Unfortunately I don't have space PC104 cards. But I do have a spare PC104
motherboard (not the same brand/model), and on this I can verify that both
cards work correctly.
> If you put a Mini PCI card in the slot and try this in a system without
> the UART card, does the Mini PCI card work correctly? The jumpers on
> the adapter should determine the PCI bus number where the Mini PCI device
> appears.
Yes, a MiniPCI card in the slot works regardless of what other PCI cards are
on the bus. I'm trying to debug this without a MiniPCI card to remove extra
variables.
> > To test this theory, I tried with (a) no cards at all, and (b)

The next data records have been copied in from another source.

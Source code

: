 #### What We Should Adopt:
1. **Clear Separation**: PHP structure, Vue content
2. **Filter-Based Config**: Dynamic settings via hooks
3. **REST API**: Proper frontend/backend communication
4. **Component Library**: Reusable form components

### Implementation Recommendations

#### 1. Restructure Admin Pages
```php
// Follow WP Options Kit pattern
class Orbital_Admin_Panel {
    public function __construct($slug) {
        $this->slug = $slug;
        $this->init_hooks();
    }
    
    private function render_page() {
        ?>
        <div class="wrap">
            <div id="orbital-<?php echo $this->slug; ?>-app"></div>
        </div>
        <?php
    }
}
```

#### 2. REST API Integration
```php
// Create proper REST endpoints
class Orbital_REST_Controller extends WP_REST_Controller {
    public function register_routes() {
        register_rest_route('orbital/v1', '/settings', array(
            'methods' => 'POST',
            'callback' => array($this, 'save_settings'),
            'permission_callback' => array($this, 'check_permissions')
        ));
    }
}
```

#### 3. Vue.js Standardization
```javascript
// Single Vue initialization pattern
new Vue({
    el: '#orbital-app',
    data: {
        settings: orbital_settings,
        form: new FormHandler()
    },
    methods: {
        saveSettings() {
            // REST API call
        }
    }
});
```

> > just the MiniPCI adapter (no serial card) -- nothing else appears at
> > 01:04.0 (output of lspci attached).
>
> The PC/104+ to Mini PCI adapter looks like it's completely passive. It
> should be invisible to the OS, so it won't appear in lspci. For both
> cases, the lspci output you attached is exactly what I would expect.
>
> I don't see any indication that this is a software problem (I know nothing
> about PC/104, so let me know if you disagree, and why).

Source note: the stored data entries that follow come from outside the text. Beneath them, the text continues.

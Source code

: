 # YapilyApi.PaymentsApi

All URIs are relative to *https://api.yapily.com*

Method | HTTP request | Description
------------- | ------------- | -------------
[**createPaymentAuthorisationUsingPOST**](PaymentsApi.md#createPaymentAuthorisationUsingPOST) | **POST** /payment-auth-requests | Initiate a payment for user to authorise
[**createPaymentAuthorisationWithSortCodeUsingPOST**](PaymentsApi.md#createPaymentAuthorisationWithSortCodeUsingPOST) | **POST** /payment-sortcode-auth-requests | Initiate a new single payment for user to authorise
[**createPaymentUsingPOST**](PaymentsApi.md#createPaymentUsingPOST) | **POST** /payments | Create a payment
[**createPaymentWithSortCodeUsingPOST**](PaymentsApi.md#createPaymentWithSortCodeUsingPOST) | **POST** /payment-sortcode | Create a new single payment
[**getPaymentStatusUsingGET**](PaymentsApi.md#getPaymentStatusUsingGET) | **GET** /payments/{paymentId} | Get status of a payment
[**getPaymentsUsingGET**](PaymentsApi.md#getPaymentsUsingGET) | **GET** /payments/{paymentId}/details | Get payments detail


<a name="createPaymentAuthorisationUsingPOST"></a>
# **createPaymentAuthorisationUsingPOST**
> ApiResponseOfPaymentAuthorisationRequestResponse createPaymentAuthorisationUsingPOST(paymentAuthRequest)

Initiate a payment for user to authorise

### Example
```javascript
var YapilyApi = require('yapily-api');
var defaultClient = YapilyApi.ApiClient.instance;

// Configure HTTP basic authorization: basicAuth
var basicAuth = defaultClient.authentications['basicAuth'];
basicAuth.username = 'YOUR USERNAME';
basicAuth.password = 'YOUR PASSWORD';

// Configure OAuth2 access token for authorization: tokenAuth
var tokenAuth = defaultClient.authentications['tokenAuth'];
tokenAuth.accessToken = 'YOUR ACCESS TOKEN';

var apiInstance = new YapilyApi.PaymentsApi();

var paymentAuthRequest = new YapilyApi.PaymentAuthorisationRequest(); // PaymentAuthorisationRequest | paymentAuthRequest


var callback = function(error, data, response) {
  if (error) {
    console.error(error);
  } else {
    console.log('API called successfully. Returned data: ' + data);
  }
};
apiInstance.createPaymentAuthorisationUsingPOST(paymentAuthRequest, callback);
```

I don't have a smoking gun that points at software, it was just my guess based
on:
a) all the pieces of hardware work in certain combinations
b) there's a nasty-looking error message in dmesg
> > > If so, both of those web pages mention jumpers that set the card's
> > > PCI device ("slot") number. My guess is that both of your cards
> > > are set to the same number.
> >
> > I'd already looked for this, I'm certain I have the jumpers right (I
> > tried intentionally setting them incorrectly, the failure mode is
> > different).
>
> How did you set them, and what was the failure? If the adapter is really
> passive and the Mini PCI slot is empty, it seems strange that the adapter
> jumper setting would make any difference at all.

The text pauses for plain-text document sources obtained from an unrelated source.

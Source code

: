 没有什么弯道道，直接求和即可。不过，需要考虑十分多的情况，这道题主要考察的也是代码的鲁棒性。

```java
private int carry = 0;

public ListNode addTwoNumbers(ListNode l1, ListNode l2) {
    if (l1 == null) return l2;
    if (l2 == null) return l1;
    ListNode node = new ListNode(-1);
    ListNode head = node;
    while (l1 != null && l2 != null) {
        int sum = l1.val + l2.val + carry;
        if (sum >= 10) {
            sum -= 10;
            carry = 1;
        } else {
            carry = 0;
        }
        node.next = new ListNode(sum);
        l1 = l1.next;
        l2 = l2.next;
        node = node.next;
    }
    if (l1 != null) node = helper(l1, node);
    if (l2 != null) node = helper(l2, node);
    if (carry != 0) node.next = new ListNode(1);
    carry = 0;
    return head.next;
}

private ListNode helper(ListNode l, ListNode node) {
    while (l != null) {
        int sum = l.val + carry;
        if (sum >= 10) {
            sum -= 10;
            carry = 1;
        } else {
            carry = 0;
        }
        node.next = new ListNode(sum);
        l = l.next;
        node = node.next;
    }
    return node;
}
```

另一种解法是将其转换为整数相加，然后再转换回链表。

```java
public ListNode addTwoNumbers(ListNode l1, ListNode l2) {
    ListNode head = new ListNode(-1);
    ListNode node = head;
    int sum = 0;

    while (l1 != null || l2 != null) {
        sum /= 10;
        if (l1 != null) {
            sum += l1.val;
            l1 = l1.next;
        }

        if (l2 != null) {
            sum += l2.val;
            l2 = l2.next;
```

I tried a few different incorrect settings, at least one of them was with both
cards on the same ID. The computer failed to boot (i.e. didn't get to the
linux kernel at all).
Alex
--
------------------------------
Dr Alex Brooks
Marathon Robotics Pty Ltd
National Innovation Centre
4 Cornwallis Street
Eveleigh, NSW 2015
Sydney, Australia
Ph: +61 2 9209 4021
Web: http://www.marathon-robotics.com
------------------------------
On Tuesday 05 January 2010 07:16:21 pm Alex Brooks wrote:
> > I don't see any indication that this is a software problem (I know
> > nothing about PC/104, so let me know if you disagree, and why).
>
> I don't have a smoking gun that points at software, it was just my guess
> based on:
> a) all the pieces of hardware work in certain combinations
> b) there's a nasty-looking error message in dmesg
You mentioned two messages. Here's the first:
PCI: BIOS Bug: MCFG area at e0000000 is not reserved in ACPI motherboard resources
PCI: Not using MMCONFIG.
and the second:
PCI: Cannot allocate resource region 0 of device 0000:01:04.0
PCI: Error while updating region 0000:01:04.0/0 (feb00002 != 00000000)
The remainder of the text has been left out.